RECORDS FOR THIS TASK: Begin

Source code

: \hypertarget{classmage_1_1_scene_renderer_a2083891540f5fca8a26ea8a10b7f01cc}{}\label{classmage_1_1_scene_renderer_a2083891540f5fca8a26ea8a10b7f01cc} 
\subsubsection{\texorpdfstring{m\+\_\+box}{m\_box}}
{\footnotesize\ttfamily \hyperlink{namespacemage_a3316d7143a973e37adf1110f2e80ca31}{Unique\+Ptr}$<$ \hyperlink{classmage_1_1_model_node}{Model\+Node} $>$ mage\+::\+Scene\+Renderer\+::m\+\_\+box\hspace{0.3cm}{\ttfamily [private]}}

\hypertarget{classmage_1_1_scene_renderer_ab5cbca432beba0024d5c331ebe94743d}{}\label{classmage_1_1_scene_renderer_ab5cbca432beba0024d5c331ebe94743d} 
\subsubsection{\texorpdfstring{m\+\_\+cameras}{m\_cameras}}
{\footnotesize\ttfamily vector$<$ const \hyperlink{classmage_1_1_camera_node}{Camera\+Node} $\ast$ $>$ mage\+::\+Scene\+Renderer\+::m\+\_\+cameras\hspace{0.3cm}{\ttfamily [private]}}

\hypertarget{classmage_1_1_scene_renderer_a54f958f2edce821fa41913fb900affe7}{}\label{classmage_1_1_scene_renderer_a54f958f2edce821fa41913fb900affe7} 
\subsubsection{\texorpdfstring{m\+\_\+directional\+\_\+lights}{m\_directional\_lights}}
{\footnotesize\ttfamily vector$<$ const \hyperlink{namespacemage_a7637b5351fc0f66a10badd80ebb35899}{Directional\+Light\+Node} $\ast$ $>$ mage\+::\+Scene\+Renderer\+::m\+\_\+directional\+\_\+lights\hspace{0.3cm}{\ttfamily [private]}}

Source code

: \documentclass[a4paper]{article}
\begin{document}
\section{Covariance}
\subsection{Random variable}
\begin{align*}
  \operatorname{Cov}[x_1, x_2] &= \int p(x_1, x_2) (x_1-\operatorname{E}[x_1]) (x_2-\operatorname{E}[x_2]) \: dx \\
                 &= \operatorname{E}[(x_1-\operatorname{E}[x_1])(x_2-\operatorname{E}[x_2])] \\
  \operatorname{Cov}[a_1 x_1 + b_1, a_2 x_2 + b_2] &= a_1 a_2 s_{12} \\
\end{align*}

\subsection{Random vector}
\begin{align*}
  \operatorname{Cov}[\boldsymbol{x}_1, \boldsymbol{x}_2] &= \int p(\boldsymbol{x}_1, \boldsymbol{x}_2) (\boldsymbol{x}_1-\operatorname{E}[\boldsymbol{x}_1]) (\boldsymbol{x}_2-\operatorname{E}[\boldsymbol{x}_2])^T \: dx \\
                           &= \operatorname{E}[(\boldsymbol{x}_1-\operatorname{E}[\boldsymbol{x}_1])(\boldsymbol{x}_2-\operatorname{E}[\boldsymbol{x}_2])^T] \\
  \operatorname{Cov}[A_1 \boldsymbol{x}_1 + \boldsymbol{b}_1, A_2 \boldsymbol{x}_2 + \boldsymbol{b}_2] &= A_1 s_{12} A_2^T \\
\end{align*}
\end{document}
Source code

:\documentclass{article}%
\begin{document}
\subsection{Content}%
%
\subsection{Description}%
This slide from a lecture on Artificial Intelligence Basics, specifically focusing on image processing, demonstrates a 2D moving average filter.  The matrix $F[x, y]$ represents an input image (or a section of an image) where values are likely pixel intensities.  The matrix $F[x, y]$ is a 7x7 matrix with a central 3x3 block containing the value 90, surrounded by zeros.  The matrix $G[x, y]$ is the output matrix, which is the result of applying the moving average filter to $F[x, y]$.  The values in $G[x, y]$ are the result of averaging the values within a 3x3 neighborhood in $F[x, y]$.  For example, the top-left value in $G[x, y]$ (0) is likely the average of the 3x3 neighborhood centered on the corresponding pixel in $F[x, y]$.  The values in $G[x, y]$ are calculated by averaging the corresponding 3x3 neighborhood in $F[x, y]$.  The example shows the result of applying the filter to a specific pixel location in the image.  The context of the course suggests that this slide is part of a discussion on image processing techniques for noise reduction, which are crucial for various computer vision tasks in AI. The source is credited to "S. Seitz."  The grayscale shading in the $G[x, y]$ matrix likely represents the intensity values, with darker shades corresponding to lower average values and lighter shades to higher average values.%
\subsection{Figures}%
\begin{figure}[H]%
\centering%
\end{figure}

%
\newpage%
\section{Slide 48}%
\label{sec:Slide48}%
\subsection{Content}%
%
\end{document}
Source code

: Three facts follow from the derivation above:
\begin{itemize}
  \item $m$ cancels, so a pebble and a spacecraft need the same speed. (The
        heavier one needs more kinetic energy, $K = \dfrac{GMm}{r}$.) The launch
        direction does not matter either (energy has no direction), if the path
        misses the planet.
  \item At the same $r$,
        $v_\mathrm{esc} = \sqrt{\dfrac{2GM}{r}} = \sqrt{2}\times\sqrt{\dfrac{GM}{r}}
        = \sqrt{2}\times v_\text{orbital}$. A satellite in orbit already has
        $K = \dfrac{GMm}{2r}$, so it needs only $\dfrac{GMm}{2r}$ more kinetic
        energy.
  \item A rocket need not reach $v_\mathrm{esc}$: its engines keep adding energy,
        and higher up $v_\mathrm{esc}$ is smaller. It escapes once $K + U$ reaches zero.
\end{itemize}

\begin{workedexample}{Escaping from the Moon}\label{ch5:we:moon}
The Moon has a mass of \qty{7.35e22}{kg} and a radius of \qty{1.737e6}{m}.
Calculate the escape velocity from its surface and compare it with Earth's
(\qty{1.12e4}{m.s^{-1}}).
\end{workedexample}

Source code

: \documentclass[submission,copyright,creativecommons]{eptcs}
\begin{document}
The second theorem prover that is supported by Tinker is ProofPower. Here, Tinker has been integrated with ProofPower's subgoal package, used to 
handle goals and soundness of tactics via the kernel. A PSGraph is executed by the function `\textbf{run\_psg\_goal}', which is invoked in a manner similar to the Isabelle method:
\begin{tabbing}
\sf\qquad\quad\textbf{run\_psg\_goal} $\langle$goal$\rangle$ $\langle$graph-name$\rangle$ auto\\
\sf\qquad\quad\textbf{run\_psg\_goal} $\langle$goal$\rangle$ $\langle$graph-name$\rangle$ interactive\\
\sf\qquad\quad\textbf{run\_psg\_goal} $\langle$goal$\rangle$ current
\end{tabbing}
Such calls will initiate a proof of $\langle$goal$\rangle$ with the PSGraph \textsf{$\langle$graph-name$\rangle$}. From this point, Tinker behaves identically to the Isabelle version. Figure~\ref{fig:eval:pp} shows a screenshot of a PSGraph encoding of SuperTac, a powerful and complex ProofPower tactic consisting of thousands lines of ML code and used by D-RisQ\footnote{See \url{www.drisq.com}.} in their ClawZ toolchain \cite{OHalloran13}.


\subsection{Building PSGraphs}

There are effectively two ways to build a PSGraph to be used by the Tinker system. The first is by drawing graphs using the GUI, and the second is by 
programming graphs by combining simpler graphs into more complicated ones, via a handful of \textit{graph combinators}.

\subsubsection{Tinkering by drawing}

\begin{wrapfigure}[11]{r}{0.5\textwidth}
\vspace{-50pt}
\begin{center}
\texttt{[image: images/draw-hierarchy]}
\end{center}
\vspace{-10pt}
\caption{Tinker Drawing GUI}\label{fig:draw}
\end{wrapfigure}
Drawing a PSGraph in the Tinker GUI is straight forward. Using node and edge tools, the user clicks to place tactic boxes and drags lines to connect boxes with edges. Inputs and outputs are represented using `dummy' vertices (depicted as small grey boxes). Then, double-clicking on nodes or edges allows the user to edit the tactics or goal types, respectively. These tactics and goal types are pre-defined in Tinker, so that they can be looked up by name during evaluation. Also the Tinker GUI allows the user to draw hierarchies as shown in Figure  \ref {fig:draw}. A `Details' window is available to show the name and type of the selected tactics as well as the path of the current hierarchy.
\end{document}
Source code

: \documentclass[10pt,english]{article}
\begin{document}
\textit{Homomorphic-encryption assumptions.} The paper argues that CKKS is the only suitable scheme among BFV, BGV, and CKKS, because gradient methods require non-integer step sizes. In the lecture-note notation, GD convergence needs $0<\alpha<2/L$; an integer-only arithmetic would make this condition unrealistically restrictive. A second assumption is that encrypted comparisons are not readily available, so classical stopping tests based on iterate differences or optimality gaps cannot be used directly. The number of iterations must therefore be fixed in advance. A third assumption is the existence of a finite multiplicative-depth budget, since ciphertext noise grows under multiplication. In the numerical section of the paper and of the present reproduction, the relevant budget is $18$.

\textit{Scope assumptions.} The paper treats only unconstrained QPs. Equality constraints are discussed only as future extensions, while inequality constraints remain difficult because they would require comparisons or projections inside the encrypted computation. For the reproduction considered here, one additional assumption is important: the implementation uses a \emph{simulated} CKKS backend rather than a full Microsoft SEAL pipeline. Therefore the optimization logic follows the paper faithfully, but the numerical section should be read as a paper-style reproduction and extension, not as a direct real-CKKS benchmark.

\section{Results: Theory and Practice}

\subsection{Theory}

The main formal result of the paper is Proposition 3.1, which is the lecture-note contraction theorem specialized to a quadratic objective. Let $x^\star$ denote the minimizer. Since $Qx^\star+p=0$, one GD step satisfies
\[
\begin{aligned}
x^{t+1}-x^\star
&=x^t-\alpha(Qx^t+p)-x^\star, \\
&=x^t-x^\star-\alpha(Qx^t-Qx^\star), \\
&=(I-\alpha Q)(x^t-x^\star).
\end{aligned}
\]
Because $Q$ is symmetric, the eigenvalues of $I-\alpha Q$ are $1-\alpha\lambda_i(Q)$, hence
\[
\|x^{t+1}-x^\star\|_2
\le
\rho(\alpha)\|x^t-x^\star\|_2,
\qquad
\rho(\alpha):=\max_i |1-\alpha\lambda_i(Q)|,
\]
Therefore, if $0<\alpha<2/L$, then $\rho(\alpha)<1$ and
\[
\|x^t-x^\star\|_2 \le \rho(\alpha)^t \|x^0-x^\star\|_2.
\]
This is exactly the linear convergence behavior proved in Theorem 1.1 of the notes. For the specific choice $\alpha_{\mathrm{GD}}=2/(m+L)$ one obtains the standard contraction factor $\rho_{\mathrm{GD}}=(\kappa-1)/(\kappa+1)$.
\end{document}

RECORDS FOR THIS TASK: End

» ABOUT THIS TASK
What lines of the material above hold the string "ProofPower"? Please copy them.

» EXERCISE OUTPUT
The second theorem prover that is supported by Tinker is ProofPower. Here, Tinker has been integrated with ProofPower's subgoal package, used to 
Such calls will initiate a proof of $\langle$goal$\rangle$ with the PSGraph \textsf{$\langle$graph-name$\rangle$}. From this point, Tinker behaves identically to the Isabelle version. Figure~\ref{fig:eval:pp} shows a screenshot of a PSGraph encoding of SuperTac, a powerful and complex ProofPower tactic consisting of thousands lines of ML code and used by D-RisQ\footnote{See \url{www.drisq.com}.} in their ClawZ toolchain \cite{OHalloran13}.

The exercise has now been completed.